Tuesday, January 28, 2014

The Weekly Rant: Possible Outcomes of the Tanaka Deal



Masahiro Tanaka's contract with the Yankees has gotten a lot of attention already.  Dave Cameron at Fangraphs had a nice overview of it.  I wanted to look more in depth at the specific possible outcomes for the deal.

The contract is interesting for reasons besides being one of the largest ever for a pitcher, at 7 years, $155 MM. (There's some disagreement on how to rank the pitcher mega-deals. MLBTR's Tim Dierkes has a great read on how they should be analyzed.) The contract also includes a $20 MM "release fee" and an "opt-out" after four seasons. Here's how the contract breaks down cost-wise with and without the "opt-out":


Years Cost Cost/Year
w/ opt-out 4        $108 MM $27 MM
w/o opt-out 7        $175 MM $25 MM

It's a ton of money either way.  The Yankees are going to be seriously hoping Tanaka opts-out though. The reason is that it is nearly impossible to imagine a situation where Tanaka both a) does not pitch well in his first four seasons and does not exercise the opt-out and b) pitches well enough in years 5-7 to be worth $67 MM.

Even if salary inflation bumps the value of 1 WAR over $9 MM by 2020 (Year 7), Tanaka would need to put up 2.5 WAR per season over years 5-7.  If he's likely to produce at that level, he will have just opt-out.  Overall, this deal would be pretty terrible if for the Yankees if Tanaka doesn't opt out.

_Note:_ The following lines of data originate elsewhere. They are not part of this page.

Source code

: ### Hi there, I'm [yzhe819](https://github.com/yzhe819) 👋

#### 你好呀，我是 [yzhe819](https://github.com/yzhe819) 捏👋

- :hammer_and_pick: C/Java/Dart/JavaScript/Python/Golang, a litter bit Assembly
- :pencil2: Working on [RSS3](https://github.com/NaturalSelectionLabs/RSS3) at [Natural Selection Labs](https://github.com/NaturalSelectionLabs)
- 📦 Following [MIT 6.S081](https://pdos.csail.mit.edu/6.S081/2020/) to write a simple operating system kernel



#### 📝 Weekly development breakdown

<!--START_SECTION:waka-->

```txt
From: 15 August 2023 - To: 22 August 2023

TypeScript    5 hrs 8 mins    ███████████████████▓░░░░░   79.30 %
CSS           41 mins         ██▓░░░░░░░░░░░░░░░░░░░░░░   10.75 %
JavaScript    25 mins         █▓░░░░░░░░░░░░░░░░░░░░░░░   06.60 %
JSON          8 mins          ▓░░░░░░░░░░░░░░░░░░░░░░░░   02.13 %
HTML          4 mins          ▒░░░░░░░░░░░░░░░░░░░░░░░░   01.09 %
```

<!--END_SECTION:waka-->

Let's say he averages 2 WAR per year over the entire 7 seasons.  Maybe a little above 2 WAR for his 4 younger seasons and a little below for his 3 older seasons.  That's not great production, and not what the Yankees are expecting, but it's also not a complete bust. And let's assume some significant salary inflation, so that the overall $/WAR rate over the contract's duration is $8 MM/WAR. Here's how the contract would look:

Total Total Total Surplus $/WAR   
WAR Value Cost Value
14              $104 MM $175 MM ­-$71 MM $12.5MM

I guess that wouldn't crippling (for the Yankees), but its pretty bad.  Now lets see what would happen if Tanaka is a 3 WAR pitcher through his 4 seasons.  He would likely opt-out if this is the case.  If the going $/WAR rate is at just say $7 MM, he should be able to find a deal with more years and similar average annual value to what amounts to a 3-year, $67 MM option.  He would be entering his age-29 season at that point, so he'd be in line for a nice payday if healthy.  So I think as long as he's about 3 WAR pitcher through year 4, he'll opt-out. Now let's say $7 MM is the market rate over those four years and see what the contract looks like:

Total Total Total Surplus $/WAR
WAR Value Cost Value
12               $84 MM $108 MM   -$24 MM $9 MM

Now it looks at least reasonable.  Since the "release fee" is getting spread around 4 years as opposed to 7, the average annual value goes up a couple million.  And remember this is guessing that Tanaka is about about as good as Hiroki Kuroda.  That would be a pretty nice projection for Tanaka, and he still doesn't provide positive return on that contract.  What does he have to pitch like for this deal to break even?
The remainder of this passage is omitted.